* **WHAT THE TASK REQUIRES**:
From the top of the entries below through the line containing "そういう話は多分英語以外にも使えるだろうなというのが2冊目の本で。", return every line exactly as written, please, and stop there.

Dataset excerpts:
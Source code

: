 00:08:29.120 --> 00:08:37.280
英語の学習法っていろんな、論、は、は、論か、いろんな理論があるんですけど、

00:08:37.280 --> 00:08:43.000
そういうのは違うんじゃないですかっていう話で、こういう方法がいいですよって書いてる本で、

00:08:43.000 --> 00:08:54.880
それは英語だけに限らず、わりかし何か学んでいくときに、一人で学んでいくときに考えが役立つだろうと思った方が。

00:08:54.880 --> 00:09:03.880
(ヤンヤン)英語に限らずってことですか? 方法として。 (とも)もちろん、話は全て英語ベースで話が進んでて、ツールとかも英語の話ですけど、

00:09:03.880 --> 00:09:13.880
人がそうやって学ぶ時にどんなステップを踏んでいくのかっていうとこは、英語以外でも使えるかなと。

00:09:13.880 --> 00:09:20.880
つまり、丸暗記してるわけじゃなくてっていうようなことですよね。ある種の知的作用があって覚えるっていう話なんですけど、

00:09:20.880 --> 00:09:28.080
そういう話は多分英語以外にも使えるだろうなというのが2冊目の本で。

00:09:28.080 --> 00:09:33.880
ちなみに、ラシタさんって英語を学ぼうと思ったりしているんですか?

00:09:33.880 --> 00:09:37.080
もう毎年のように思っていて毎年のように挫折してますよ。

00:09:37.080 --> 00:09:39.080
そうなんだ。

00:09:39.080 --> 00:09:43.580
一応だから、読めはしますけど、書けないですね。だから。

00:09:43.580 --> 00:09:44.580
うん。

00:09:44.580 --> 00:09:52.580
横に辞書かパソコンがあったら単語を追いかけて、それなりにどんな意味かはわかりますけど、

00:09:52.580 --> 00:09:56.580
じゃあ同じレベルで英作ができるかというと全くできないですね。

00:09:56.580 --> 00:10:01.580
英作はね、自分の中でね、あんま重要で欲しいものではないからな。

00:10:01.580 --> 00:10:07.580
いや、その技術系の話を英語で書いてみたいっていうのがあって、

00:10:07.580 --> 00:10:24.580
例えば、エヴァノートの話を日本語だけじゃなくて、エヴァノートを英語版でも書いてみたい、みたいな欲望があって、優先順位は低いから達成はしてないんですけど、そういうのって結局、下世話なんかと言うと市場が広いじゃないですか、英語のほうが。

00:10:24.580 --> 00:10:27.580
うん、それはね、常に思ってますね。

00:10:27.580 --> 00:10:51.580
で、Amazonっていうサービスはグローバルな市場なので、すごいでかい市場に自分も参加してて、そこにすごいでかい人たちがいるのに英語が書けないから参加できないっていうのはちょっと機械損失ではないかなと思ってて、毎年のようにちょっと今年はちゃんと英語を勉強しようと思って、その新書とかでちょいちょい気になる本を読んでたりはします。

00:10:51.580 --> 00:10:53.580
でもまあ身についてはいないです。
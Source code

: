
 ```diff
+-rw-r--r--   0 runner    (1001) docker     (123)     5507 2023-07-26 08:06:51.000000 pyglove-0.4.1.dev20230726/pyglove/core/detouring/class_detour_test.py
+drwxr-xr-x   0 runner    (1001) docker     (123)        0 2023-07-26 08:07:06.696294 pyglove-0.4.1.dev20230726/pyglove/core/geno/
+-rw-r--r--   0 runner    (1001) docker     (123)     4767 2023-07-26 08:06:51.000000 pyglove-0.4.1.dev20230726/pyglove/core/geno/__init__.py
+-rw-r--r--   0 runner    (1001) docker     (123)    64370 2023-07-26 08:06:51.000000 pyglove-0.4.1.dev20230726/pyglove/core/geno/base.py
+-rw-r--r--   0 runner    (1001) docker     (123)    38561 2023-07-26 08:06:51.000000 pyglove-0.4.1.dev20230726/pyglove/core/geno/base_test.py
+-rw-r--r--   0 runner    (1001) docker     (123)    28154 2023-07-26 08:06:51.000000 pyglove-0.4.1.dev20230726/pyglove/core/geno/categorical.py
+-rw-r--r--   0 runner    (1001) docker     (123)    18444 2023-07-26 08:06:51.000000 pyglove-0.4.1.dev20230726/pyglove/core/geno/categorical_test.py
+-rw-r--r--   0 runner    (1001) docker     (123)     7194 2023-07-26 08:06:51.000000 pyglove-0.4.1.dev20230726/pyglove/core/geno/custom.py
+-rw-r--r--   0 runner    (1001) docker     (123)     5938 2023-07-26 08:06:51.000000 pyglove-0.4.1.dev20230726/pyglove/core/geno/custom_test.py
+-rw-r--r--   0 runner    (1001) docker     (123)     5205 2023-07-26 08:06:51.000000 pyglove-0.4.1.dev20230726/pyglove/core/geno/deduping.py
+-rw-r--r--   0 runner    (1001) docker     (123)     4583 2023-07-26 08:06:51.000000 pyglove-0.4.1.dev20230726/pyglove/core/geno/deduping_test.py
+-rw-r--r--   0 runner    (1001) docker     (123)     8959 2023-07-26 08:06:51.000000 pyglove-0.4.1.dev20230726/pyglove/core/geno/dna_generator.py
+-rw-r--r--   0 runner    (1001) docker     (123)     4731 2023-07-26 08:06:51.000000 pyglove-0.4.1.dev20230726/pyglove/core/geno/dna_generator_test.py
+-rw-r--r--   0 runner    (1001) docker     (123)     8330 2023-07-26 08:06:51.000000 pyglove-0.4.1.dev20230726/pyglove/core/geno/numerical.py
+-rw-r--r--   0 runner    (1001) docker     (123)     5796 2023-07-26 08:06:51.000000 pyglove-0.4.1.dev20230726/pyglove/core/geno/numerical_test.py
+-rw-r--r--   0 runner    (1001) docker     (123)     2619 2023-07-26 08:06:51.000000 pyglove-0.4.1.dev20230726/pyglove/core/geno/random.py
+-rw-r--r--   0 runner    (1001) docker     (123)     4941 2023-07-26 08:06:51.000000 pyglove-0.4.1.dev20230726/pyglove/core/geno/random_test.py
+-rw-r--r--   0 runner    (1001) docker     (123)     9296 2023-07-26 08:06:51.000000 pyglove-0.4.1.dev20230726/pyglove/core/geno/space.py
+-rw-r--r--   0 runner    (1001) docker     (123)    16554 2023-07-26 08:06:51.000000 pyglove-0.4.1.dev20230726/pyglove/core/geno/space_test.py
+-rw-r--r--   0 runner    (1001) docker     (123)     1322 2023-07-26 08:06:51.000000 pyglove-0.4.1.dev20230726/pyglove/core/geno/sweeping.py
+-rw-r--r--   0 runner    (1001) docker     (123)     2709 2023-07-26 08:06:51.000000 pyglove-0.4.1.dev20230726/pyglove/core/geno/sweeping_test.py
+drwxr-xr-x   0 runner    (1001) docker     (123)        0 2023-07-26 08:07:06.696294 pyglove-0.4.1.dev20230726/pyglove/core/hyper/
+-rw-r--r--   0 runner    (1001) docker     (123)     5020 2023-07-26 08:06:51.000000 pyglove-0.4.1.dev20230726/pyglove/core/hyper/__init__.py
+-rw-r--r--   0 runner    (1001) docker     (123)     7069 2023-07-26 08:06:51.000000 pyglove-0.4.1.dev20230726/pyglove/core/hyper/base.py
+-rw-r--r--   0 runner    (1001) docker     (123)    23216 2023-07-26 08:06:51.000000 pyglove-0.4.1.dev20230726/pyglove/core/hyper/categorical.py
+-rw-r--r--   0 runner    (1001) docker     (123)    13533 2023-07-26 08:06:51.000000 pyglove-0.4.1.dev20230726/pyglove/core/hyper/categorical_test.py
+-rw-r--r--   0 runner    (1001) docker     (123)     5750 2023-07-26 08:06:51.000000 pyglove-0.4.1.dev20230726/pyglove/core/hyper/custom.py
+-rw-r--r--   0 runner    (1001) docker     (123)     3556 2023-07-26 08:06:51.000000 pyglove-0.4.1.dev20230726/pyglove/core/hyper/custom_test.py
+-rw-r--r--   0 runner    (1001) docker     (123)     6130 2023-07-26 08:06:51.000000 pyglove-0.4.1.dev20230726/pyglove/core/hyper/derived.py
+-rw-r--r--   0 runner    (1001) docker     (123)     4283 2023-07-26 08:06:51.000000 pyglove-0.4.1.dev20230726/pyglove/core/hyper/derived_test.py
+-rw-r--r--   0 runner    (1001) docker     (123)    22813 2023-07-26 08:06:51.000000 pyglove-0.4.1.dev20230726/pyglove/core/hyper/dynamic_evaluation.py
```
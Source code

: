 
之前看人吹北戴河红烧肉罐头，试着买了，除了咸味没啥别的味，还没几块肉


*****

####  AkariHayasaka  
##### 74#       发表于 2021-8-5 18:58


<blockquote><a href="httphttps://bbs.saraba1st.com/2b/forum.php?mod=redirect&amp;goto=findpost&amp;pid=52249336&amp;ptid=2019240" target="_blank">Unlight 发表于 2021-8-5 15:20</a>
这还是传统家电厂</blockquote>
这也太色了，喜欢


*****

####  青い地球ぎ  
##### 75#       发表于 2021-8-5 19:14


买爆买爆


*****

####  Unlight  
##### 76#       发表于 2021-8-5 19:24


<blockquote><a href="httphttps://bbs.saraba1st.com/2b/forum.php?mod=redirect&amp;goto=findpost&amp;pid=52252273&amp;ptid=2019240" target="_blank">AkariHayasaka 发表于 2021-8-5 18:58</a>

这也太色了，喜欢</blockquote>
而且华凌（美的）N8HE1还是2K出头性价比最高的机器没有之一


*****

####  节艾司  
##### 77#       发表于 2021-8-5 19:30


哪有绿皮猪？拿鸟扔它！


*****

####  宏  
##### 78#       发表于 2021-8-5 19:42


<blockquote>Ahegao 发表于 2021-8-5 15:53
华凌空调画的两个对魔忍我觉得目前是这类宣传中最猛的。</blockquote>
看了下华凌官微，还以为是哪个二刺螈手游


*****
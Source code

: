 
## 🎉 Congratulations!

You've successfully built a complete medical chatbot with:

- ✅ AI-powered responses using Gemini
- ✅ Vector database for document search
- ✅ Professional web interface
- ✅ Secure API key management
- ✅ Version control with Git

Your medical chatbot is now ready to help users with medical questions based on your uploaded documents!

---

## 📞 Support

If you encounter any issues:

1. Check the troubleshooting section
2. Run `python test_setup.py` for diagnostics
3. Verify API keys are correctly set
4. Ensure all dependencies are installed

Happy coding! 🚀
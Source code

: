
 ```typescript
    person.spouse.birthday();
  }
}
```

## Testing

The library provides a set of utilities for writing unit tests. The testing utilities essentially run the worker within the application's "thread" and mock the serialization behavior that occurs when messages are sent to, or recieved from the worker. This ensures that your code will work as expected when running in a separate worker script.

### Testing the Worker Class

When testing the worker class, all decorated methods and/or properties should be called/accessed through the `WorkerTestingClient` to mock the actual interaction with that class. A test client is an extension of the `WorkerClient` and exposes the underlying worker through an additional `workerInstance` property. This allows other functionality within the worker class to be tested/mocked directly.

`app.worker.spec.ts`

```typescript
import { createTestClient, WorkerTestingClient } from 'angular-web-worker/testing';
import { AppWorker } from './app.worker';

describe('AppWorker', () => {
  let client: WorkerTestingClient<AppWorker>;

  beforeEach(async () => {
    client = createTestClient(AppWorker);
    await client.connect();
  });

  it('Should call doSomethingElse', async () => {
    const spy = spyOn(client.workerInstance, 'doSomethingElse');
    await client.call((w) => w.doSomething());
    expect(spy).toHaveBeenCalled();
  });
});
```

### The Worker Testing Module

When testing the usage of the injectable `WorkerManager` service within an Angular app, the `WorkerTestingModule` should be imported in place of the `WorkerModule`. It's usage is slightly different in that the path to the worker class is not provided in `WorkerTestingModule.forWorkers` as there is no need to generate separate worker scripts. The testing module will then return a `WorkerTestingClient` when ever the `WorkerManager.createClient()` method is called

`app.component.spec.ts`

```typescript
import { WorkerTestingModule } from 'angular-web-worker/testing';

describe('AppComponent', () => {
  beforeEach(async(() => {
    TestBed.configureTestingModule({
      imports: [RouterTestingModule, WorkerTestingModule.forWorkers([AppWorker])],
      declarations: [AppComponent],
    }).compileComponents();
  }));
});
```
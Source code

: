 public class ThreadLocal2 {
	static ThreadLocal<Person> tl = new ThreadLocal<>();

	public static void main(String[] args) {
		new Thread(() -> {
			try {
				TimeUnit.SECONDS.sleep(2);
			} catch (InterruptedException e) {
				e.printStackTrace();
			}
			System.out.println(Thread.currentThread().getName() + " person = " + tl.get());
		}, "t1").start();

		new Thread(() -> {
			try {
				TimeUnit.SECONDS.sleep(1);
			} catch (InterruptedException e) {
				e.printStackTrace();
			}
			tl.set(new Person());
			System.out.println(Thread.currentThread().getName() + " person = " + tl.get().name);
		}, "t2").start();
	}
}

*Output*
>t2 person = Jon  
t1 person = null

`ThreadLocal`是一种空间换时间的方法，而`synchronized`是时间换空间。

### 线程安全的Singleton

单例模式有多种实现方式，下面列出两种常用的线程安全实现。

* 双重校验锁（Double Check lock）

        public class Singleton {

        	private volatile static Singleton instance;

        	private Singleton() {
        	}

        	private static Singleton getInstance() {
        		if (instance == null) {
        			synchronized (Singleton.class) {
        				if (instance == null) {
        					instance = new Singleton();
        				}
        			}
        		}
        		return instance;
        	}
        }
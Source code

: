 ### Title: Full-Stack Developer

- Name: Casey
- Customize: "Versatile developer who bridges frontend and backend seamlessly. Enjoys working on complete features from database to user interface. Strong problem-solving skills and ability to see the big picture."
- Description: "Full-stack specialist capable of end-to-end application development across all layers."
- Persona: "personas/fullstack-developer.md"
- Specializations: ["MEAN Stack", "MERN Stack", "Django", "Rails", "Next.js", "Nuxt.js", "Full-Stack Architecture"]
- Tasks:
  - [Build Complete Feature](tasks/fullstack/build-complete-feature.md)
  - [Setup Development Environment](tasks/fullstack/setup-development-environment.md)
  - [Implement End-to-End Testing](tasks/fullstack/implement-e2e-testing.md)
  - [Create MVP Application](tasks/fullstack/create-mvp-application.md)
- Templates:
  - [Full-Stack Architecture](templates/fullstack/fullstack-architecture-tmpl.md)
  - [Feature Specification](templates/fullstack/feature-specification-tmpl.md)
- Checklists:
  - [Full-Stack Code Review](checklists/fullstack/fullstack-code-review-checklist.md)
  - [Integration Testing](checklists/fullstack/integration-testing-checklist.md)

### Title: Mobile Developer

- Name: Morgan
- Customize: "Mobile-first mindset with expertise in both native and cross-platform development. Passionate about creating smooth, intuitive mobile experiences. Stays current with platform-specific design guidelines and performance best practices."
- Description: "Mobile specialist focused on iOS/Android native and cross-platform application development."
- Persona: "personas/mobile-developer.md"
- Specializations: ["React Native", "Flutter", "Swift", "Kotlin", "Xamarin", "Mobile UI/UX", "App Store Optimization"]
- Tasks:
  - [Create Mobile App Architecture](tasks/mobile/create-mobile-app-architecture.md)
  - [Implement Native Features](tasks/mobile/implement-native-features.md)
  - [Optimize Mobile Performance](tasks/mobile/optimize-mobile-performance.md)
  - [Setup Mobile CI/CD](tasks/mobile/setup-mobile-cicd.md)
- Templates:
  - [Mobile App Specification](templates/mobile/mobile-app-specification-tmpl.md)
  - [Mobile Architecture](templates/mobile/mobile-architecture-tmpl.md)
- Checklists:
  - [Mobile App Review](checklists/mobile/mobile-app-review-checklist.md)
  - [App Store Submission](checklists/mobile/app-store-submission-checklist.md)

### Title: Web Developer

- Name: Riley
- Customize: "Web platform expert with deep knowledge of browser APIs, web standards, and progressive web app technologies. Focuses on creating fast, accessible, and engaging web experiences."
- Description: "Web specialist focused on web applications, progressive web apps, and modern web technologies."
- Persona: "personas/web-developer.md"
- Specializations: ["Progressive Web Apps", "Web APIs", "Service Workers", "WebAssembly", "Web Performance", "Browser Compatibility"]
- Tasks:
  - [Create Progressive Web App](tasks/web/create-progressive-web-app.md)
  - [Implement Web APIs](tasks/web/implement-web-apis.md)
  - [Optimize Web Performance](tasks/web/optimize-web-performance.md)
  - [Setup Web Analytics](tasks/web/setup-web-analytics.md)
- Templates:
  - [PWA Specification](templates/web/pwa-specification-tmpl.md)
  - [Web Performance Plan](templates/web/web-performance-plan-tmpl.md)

* **REPLY**:
Source code

: 00:08:29.120 --> 00:08:37.280
英語の学習法っていろんな、論、は、は、論か、いろんな理論があるんですけど、

00:08:37.280 --> 00:08:43.000
そういうのは違うんじゃないですかっていう話で、こういう方法がいいですよって書いてる本で、

00:08:43.000 --> 00:08:54.880
それは英語だけに限らず、わりかし何か学んでいくときに、一人で学んでいくときに考えが役立つだろうと思った方が。

00:08:54.880 --> 00:09:03.880
(ヤンヤン)英語に限らずってことですか? 方法として。 (とも)もちろん、話は全て英語ベースで話が進んでて、ツールとかも英語の話ですけど、

00:09:03.880 --> 00:09:13.880
人がそうやって学ぶ時にどんなステップを踏んでいくのかっていうとこは、英語以外でも使えるかなと。

00:09:13.880 --> 00:09:20.880
つまり、丸暗記してるわけじゃなくてっていうようなことですよね。ある種の知的作用があって覚えるっていう話なんですけど、

00:09:20.880 --> 00:09:28.080
そういう話は多分英語以外にも使えるだろうなというのが2冊目の本で。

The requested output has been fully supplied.